ECLI:NL:RBDHA:2021:11808
Rechtbank Den Haag
- Eerste aanleg - enkelvoudig
- Rechtspraak.nl
Verzoek om voorlopige voorziening in het kader van de Dublinverordening met betrekking tot asielaanvraag
In deze zaak heeft de voorzieningenrechter van de Rechtbank Den Haag op 22 oktober 2021 uitspraak gedaan in een verzoek om een voorlopige voorziening. Verzoekster, een asielzoekster, had tegen een besluit van de staatssecretaris van Justitie en Veiligheid beroep ingesteld, omdat haar asielaanvraag niet in behandeling was genomen. De staatssecretaris stelde dat Denemarken verantwoordelijk was voor de behandeling van de aanvraag. Verzoekster verzocht de voorzieningenrechter om een voorlopige voorziening, omdat de overdrachtstermijn op 26 oktober 2021 zou verstrijken.
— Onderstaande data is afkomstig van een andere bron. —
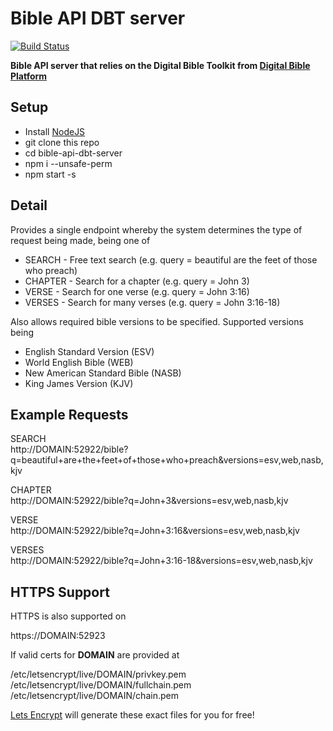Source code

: Bible API DBT server
====================

[![Build Status](http://ctrl.worsheep.com:8080/buildStatus/icon?job=bible-server/master&style=plastic)](http://ctrl.worsheep.com:8080)

**Bible API server that relies on the Digital Bible Toolkit from [Digital Bible Platform](http://www.digitalbibleplatform.com)**

Setup
-----

* Install [NodeJS](https://nodejs.org/en)
* git clone this repo
* cd bible-api-dbt-server
* npm i --unsafe-perm
* npm start -s

Detail
------

Provides a single endpoint whereby the system determines the type of request being made, being one of

* SEARCH - Free text search (e.g. query = beautiful are the feet of those who preach)
* CHAPTER - Search for a chapter (e.g. query = John 3)
* VERSE - Search for one verse (e.g. query = John 3:16)
* VERSES - Search for many verses (e.g. query = John 3:16-18)

Also allows required bible versions to be specified. Supported versions being

* English Standard Version (ESV)
* World English Bible (WEB)
* New American Standard Bible (NASB)
* King James Version (KJV)

Example Requests
----------------

SEARCH<br>
http://DOMAIN:52922/bible?q=beautiful+are+the+feet+of+those+who+preach&versions=esv,web,nasb,kjv

CHAPTER<br>
http://DOMAIN:52922/bible?q=John+3&versions=esv,web,nasb,kjv

VERSE<br>
http://DOMAIN:52922/bible?q=John+3:16&versions=esv,web,nasb,kjv

VERSES<br>
http://DOMAIN:52922/bible?q=John+3:16-18&versions=esv,web,nasb,kjv

HTTPS Support
-------------

HTTPS is also supported on

https://DOMAIN:52923

If valid certs for **DOMAIN** are provided at

/etc/letsencrypt/live/DOMAIN/privkey.pem<br>
/etc/letsencrypt/live/DOMAIN/fullchain.pem<br>
/etc/letsencrypt/live/DOMAIN/chain.pem

[Lets Encrypt](https://letsencrypt.org) will generate these exact files for you for free!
De voorzieningenrechter heeft het verzoek op 20 oktober 2021 behandeld, waarbij verzoekster werd bijgestaan door haar gemachtigde en een tolk aanwezig was. De rechtbank heeft geconstateerd dat er belangen zijn die een spoedige uitspraak vereisen, zoals vastgelegd in de Dublinverordening. De voorzieningenrechter heeft besloten om het verzoek om een voorlopige voorziening toe te wijzen, wat betekent dat het bestreden besluit wordt geschorst. Dit houdt in dat verzoekster niet mag worden overgedragen aan Denemarken totdat er een beslissing is genomen op het beroep.
De uitspraak is gedaan door mr. K.M. de Jager, in aanwezigheid van mr. W. van Loon als griffier. De uitspraak is openbaar gemaakt en er staat geen hoger beroep of verzet open tegen deze beslissing.